Saturday, December 21, 2024

Quote of the Day (Hal Borland, on Why December ‘Is Neither Bleak Nor Colorless’)

“True, December can be raw and cold and its days sometimes are dark, but it is neither bleak nor colorless. Go outdoors soon after sun-up, which now comes late, and even on a lowering day you probably will find a frosty scene of dazzling beauty. If the day is clear it can be a world transformed by frost or snow, newly created, fragile as spun glass, ephemeral as the passing hour.”— American writer, journalist and naturalist Hal Borland (1900-1978), Twelve Moons of the Year, edited by Barbara Dodge Borland (1979)

Though the sun had not yet come up, I awoke this morning to see a thin layer of snow on the ground. Quite a contrast with last winter, when, a local weatherman said last night, snow did not arrive in New York City until February 1.

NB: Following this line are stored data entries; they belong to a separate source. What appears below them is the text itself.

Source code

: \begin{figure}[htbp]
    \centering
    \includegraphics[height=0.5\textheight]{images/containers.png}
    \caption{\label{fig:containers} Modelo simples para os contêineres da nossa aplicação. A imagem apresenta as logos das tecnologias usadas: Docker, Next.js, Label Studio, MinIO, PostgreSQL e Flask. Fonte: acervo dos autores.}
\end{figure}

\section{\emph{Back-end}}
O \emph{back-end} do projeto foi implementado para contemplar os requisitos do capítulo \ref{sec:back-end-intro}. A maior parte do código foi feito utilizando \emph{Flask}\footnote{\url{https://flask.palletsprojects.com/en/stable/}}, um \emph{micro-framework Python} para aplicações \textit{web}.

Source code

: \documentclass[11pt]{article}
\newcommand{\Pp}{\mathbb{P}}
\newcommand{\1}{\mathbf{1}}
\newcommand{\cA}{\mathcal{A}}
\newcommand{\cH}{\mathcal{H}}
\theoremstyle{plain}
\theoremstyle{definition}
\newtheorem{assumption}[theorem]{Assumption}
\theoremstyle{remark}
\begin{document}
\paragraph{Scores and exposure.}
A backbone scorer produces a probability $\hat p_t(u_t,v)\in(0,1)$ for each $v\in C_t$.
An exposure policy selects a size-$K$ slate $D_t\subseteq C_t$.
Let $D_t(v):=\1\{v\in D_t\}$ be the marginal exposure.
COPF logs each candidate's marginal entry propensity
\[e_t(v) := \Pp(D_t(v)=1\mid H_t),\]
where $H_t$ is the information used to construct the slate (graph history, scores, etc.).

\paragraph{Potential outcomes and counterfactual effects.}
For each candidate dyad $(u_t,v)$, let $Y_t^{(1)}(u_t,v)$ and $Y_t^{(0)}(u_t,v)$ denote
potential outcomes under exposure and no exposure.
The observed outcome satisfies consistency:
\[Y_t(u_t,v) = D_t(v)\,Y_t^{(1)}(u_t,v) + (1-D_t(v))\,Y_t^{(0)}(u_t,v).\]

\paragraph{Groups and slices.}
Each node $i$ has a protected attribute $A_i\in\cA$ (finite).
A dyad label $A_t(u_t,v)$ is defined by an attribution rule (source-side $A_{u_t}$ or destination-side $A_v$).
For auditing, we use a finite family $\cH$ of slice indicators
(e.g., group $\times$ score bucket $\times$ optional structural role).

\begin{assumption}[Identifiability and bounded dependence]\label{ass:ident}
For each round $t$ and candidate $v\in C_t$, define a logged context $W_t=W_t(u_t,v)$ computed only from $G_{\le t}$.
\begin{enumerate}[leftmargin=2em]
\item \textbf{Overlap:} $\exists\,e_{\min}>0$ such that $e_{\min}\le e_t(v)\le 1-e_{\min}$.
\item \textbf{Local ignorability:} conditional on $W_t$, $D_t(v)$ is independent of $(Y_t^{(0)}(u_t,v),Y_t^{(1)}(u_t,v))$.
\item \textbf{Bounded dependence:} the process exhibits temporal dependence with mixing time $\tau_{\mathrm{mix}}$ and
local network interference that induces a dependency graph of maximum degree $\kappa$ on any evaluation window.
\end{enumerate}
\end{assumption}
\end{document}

Let’s see what happens this winter. Unlike when I was a kid, I don’t look forward to snow—I have to shovel it and drive in it, rather than digging out my sled and sliding down a hill in my neighborhood. But I also know that a year with little to no snow in this part of the country is a sign of something wrong.

(I took the image accompanying this post exactly four years ago today, in Overpeck County Park, not far from where I live in Bergen County, NJ. That December really was bleak, but for reasons unrelated to the landscape. It was, you might recall, when COVID-19 raged and fear stalked the land.)